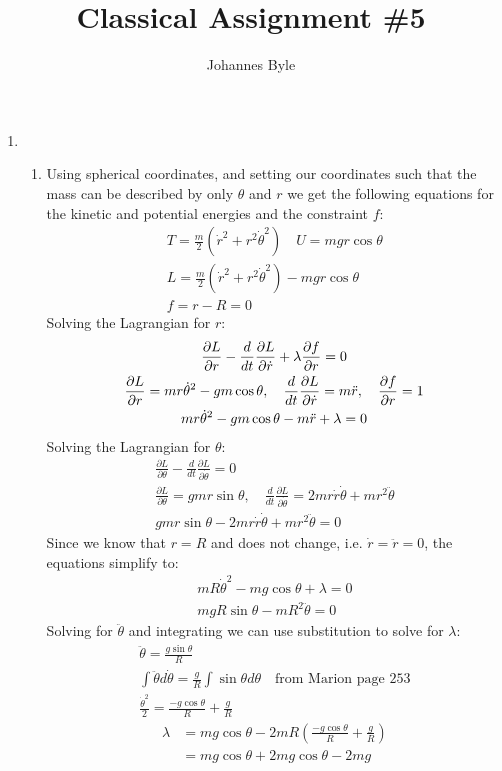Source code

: \documentclass[12pt]{article}
\title{Classical Assignment \#5}
\author{Johannes Byle}
\newcommand{\p}[2]{\frac{\partial #1}{\partial #2}}
\newcommand{\der}[2]{\frac{d #1}{d #2}}
\newcommand{\Lag}[3]{
  \p{L}{#1}-\der{}{t}\p{L}{\dot{#1}}=0\\
  \p{L}{#1}=#2,\quad \der{}{t}\p{L}{\dot{#1}}=#3\\
  #2-#3=0
}
\newcommand{\Lagq}[4]{
  \p{L}{#1}-\der{}{t}\p{L}{\dot{#1}}+\lambda\p{f}{r}=0\\
  \p{L}{#1}=#2,\quad \der{}{t}\p{L}{\dot{#1}}=#3,\quad \p{f}{#1}=#4\\
  #2-#3\ifthenelse{#4=1}{+\lambda}{\ifthenelse{#4=0}{+0}{+\lambda#4}}=0
}
\begin{document}
  \maketitle
  \begin{enumerate}
    \item
    \begin{enumerate}
      \item Using spherical coordinates, and setting our coordinates such that the mass can be described by only $\theta$ and $r$ we get the following equations for the kinetic and potential energies and the constraint $f$:
      \begin{gather*}
        T=\frac{m}{2}\left(\dot{r}^2+r^2\dot{\theta}^2\right)\quad U=mgr\cos\theta\\
        L=\frac{m}{2}\left(\dot{r}^2+r^2\dot{\theta}^2\right)-mgr\cos\theta\\
        f=r-R=0
      \end{gather*}
      Solving the Lagrangian for $r$:
      \begin{gather*}
        \Lagq{r}{m r\dot{\theta}^2-g m \cos\theta}{m\ddot{r}}{1}
      \end{gather*}
      Solving the Lagrangian for $\theta$:
      \begin{gather*}
        \Lag{\theta}{gmr\sin\theta}{2mr\dot{r}\dot{\theta}+mr^2\ddot{\theta}}
      \end{gather*}
      Since we know that $r=R$ and does not change, i.e. $\dot{r}=\ddot{r}=0$, the equations simplify to:
      \begin{gather*}
        mR\dot{\theta}^2-mg\cos\theta+\lambda=0\\
        mgR\sin\theta-mR^2\ddot{\theta}=0
      \end{gather*}
      Solving for $\ddot{\theta}$ and integrating we can use substitution to solve for $\lambda$:
      \begin{gather*}
        \ddot{\theta}=\frac{g\sin\theta}{R}\\
        \int \ddot{\theta}d\dot{\theta}=\frac{g}{R}\int\sin\theta d\theta\quad \text{from Marion page 253}\\
        \frac{\dot{\theta}^2}{2}=\frac{-g\cos\theta}{R}+\frac{g}{R}
      \end{gather*}
      \begin{align*}
        \lambda&=mg\cos\theta-2mR\left( \frac{-g\cos\theta}{R}+\frac{g}{R} \right)\\
        &=mg\cos\theta+2mg\cos\theta-2mg\\

\end{align*}
\end{enumerate}
\end{enumerate}
\end{document}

****

» **Task brief**
Look over the material and return every line where the word "ddot" is found.

» **Written response**
        \Lagq{r}{m r\dot{\theta}^2-g m \cos\theta}{m\ddot{r}}{1}
        \Lag{\theta}{gmr\sin\theta}{2mr\dot{r}\dot{\theta}+mr^2\ddot{\theta}}
      Since we know that $r=R$ and does not change, i.e. $\dot{r}=\ddot{r}=0$, the equations simplify to:
        mgR\sin\theta-mR^2\ddot{\theta}=0
      Solving for $\ddot{\theta}$ and integrating we can use substitution to solve for $\lambda$:
        \ddot{\theta}=\frac{g\sin\theta}{R}\\
        \int \ddot{\theta}d\dot{\theta}=\frac{g}{R}\int\sin\theta d\theta\quad \text{from Marion page 253}\\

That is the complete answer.